Torniamo a parlare della stretta dell’amministrazione statunitense nei confronti di hardware e software prodotti in Cina e presenti sulle auto di importazione. Una misura dettata in primis da questioni di sicurezza nazionale, e in secondo luogo per difendere la propria economia.

I software cinesi per le auto elettriche cavalli di Troia per attacchi negli USA?

Concentriamoci però sul primo aspetto. Il timore, in un’epoca di tensioni globali tali che basta una scintilla per generare un incendio di proporzioni epiche, è che i veicoli – auto e camion – prodotti da Pechino e importati negli USA possano celare tecnologie pericolose. Nel senso che potrebbero diventare dei cavalli di Troia per sabotaggi informatici.

Secondo il Dipartimento del Commercio americano i sistemi cinesi potrebbero raccogliere i dati sensibili dei cittadini USA. E non solo, arrivare anche a manipolare da remoto le auto che circolano nelle proprie strade. Il consigliere per la Sicurezza Nazionale Jake Sullivan ha citato di recente l’esempio del gruppo hacker cinese Volt Typhoon. Si tratta di una entità capace di sferrare attacchi zero-day (che sfruttano vulnerabilità non note ai produttori e possono essere anche devastanti), oltre ad infiltrarsi in reti critiche. Volt Typhoon potrebbe immettere dei file malevoli che richiedono misure precauzionali come patch urgenti. E nel recente passato ha già colpito negli USA, stando all’intelligence statunitense che cita un attacco dello scorso febbraio rivolto non solo ai sistemi di comunicazione, ma anche quelli energetici, idrici e di trasporto.
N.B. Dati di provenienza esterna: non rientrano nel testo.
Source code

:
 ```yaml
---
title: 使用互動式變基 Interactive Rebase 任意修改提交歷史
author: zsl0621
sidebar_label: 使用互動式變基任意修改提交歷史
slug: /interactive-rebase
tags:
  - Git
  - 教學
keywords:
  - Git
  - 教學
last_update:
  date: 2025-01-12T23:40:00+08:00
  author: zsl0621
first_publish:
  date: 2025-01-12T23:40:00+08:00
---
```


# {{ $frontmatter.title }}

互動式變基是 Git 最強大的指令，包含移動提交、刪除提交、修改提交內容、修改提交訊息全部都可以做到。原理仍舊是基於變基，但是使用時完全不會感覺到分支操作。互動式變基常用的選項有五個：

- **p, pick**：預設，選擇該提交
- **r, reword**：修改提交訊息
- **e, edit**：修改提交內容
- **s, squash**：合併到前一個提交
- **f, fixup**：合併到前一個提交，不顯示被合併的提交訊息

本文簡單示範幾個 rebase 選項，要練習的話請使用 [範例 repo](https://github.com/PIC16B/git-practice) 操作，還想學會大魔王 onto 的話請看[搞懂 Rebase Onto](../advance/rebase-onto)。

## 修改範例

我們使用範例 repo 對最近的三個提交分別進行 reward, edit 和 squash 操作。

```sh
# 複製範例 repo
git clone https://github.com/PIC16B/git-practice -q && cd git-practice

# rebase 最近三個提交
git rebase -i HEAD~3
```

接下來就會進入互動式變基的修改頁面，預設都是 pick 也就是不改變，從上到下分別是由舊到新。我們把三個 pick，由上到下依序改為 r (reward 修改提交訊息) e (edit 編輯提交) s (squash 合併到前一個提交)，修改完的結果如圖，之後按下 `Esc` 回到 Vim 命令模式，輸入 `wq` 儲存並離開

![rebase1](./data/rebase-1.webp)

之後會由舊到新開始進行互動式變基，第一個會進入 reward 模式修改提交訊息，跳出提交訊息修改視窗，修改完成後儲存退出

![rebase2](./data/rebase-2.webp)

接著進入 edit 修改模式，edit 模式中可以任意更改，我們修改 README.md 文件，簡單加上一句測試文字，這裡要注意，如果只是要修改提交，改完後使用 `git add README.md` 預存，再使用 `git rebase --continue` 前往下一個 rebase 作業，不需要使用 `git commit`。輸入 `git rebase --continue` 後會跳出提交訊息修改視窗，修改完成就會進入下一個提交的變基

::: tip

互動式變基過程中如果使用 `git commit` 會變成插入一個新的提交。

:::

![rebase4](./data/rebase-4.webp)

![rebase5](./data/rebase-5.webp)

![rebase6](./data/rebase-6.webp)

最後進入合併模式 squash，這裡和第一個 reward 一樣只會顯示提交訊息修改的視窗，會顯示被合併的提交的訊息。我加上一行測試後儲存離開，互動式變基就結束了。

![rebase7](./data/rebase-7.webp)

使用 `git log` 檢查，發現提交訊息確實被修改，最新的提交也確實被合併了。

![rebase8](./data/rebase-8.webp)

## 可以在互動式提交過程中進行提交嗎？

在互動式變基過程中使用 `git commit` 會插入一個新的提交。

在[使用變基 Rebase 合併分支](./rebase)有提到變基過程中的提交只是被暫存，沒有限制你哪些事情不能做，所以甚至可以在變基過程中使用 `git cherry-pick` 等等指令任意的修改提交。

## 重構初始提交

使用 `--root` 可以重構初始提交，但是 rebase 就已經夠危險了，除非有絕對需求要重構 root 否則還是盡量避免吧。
L’ipotesi quindi è che un gruppo come Volt Typhoon o chi per loro possa inserire dei codici pericolosi nei software ed hardware importati. E che in caso di tensioni giunte all’apice tra Washington e Pechino, questi codici si attiverebbero per attaccare reti critiche. Uno scenario da serie tv distopica, ma ritenuto concreto dall’amministrazione USA.

Quali sono i rischi concreti

Per ora però i casi di veicoli hackerati non hanno riguardo rischi di sicurezza nazionale o di spionaggio. A dirlo, come riporta France24, il vicepresidente dell’azienda statunitense di sicurezza informatica CyberArk, Jean-Christophe Vitu. “Per il momento, abbiamo essenzialmente casi di hacking per aggirare i sistemi di sicurezza dei veicoli al fine di rubarli”.

Ma secondo invece il direttore della sicurezza informatica di Stormshield, sempre riportato da France24, ovvero Sébastien Viou, “ci sono stati casi di veicoli connessi controllati da remoto”. A spiegare meglio il rischio Matthieu Dierick dell’agenzia di sicurezza americana F5: “Ogni veicolo connesso presenta, ad esempio, un modem o una scheda SIM che non è stata realizzata dall’azienda che ha costruito il veicolo e che gli consente di connettersi a una rete e di trasmettere dati ai server”.

Il che consentirebbe eventualmente ad un hacker di intercettare dati sensibili, ma non solo. Riuscire ad esempio anche a prendere il controllo dell’interfaccia del veicolo. O monitorare il percorso di una vettura, magari con a bordo una personalità di alto profilo. E Viou, sentito da France24, ha aggiunto un altro elemento inquietante. “Un’auto connessa può essere sabotata per costringerla a fermarsi”, o controllare altre funzioni autonome.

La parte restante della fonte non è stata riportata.